Our Kids opens with a portrait of Putnam’s hometown of Port Clinton, Ohio, a city which—in the 1950s—embodied the stereotype of the small American town. Port Clinton serves as the example, a town that has gone through the social and political transformations that have shaped the United States up to the present day, to open up Putnam’s discussion of what went wrong. Our Kids springs from the staggering statistics of youth unemployment, the spatial separation of the rich and the poor, and the undermining of the values and community life that, Putnam claims, once defined his hometown.
The author seeks to get at the heart of the inequality debate, while distinguishing between equality of income and wealth on the one hand, and equality of opportunity on the other. In maintaining this traditionally American fixation on equality of opportunity, Putnam asks, “Do youth today coming from different social and economic backgrounds in fact have roughly equal life chances, and has that changed in recent decades?” (31) The text that follows is an exploration from inside out, starting with individuals and their families, to the neighborhoods they grow up in and the schools they attend, pursuing the effects of inequality and how it has manifested itself in cognition, family life, institutions, and space.
Written for a non-specialist audience, Our Kids utilizes a mixed-method approach to investigate its research question. Putnam begins each chapter with a collection of life stories from anonymized characters, chosen as representatives of the great class divide. But behind each story lies a wealth of quantitative data, statistics that take certain segments of the individuals’ life stories and show how their experiences are common occurrences in this new landscape of growing inequality. It is this blending of the individual case with societal trends that represents, in my opinion, the best kind of social science. How do we find the general in the particular?
Putnam is tracing a trend that began in the 1950s when he claims that “the power of race, class, and gender to shape life chances in America has been substantially reconfigured” (18). His findings show the dominance of class in discussions of the variables that have come to define social existence, stating that while “gender and racial biases remain powerful,” there is evidence to show that these divisions are lessening (19). In the twenty-first century, class inequalities are widening, and therefore it is class analysis that forms the backbone of the text.
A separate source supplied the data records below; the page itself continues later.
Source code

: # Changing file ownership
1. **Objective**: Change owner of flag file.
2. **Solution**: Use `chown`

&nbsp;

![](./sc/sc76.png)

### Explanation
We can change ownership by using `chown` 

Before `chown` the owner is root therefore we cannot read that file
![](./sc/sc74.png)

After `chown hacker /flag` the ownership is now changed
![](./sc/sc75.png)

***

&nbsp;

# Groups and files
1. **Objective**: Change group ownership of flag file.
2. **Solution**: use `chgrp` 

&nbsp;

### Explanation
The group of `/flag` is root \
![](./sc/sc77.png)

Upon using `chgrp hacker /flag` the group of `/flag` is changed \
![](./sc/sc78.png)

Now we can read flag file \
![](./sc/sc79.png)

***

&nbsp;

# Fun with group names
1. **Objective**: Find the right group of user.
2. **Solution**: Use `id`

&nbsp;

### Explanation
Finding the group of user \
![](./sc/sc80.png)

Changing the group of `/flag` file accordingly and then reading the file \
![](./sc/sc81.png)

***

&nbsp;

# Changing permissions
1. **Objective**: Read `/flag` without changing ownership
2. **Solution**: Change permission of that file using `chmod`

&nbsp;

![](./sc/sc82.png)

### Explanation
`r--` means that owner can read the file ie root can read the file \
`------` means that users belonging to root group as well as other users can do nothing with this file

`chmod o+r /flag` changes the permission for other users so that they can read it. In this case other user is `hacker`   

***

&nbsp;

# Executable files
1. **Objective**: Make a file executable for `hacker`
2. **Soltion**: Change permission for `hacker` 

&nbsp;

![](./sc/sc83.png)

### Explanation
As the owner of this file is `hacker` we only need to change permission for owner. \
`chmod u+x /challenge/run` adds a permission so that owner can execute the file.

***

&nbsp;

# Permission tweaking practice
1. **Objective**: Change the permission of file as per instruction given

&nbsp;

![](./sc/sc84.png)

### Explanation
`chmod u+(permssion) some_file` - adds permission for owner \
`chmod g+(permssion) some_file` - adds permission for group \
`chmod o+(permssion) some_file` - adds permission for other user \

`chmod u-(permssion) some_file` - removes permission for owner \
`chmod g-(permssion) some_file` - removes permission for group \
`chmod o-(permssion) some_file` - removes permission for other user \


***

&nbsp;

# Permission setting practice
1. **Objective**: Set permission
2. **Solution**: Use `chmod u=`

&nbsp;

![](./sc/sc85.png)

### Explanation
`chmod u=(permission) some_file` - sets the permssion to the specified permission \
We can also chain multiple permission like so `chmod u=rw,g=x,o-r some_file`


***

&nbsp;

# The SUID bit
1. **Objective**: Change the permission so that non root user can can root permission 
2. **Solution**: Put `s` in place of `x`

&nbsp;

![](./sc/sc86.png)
How does he make this argument? Going back to the theme of equality of income versus equality of opportunity, Putnam contrasts the concepts of absolute and relative mobility. Absolute mobility is experienced during times of growth, when all classes are experiencing increasing standards of living, albeit within their own class categories. Relative mobility—historically a much less frequent form of mobility—is when a child born to lower-class parents can move him or herself into a higher class. When Putnam was a child in Port Clinton, both absolute and relative mobility were high. This was a period when the United States was experiencing an incredible amount of growth due to the post-World War II economic boom. But while research has shown conclusively that absolute mobility has been halted since the 1970s, Putnam wants to focus on relative mobility. He argues that the opportunity gap has widened to such an extent, with both absolute and relative mobility at a standstill, that those who are unfortunate enough to have been born into the underclass are faced with immense challenges in the makeup of their social reality. The story of how inequality has manifested itself into this inescapable trap in the experiences of everyday Americans is the focus of the book.
The data begins with families, drawing on two radically different life experiences from the same town in Bend, Oregon, to illustrate the decline of family life. The reader is presented with a study in contrasts, one that repeats itself in every chapter. On one side of the river lives a family where the parents have university educations, planned their futures according to their finances, held well-paying jobs, and were able to use their resources to help their kids when they needed them most. On the other side lives a poor family, the result of financial hardship, broken homes, drug and alcohol abuse, and other barriers to mobility. Putnam’s focus here is on how family life has been restructured based on class origin.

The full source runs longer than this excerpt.